(Stored data entries)
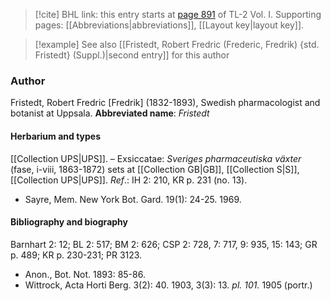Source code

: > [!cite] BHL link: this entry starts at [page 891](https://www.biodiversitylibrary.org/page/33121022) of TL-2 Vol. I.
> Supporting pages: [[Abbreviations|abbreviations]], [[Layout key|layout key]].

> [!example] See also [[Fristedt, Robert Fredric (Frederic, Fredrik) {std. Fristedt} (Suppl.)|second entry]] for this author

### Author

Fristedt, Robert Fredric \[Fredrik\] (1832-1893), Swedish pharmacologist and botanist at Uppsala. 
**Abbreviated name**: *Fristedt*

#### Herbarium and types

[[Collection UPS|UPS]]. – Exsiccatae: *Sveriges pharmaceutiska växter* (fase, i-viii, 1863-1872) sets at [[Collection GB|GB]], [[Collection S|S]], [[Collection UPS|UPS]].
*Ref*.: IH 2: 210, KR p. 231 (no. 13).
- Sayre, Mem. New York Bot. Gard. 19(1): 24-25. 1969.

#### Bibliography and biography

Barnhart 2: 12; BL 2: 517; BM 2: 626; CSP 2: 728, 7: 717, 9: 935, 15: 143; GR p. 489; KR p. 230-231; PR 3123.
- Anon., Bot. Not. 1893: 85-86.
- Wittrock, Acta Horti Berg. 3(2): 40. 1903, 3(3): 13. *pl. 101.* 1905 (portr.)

**What is being asked**
Would you output, from the records above, exactly the run of lines that starts at the line containing "for this author" and ends at the line containing "- Sayre, Mem.", and only that run?

**Response below**
> [!example] See also [[Fristedt, Robert Fredric (Frederic, Fredrik) {std. Fristedt} (Suppl.)|second entry]] for this author

### Author

Fristedt, Robert Fredric \[Fredrik\] (1832-1893), Swedish pharmacologist and botanist at Uppsala. 
**Abbreviated name**: *Fristedt*

#### Herbarium and types

[[Collection UPS|UPS]]. – Exsiccatae: *Sveriges pharmaceutiska växter* (fase, i-viii, 1863-1872) sets at [[Collection GB|GB]], [[Collection S|S]], [[Collection UPS|UPS]].
*Ref*.: IH 2: 210, KR p. 231 (no. 13).
- Sayre, Mem. New York Bot. Gard. 19(1): 24-25. 1969.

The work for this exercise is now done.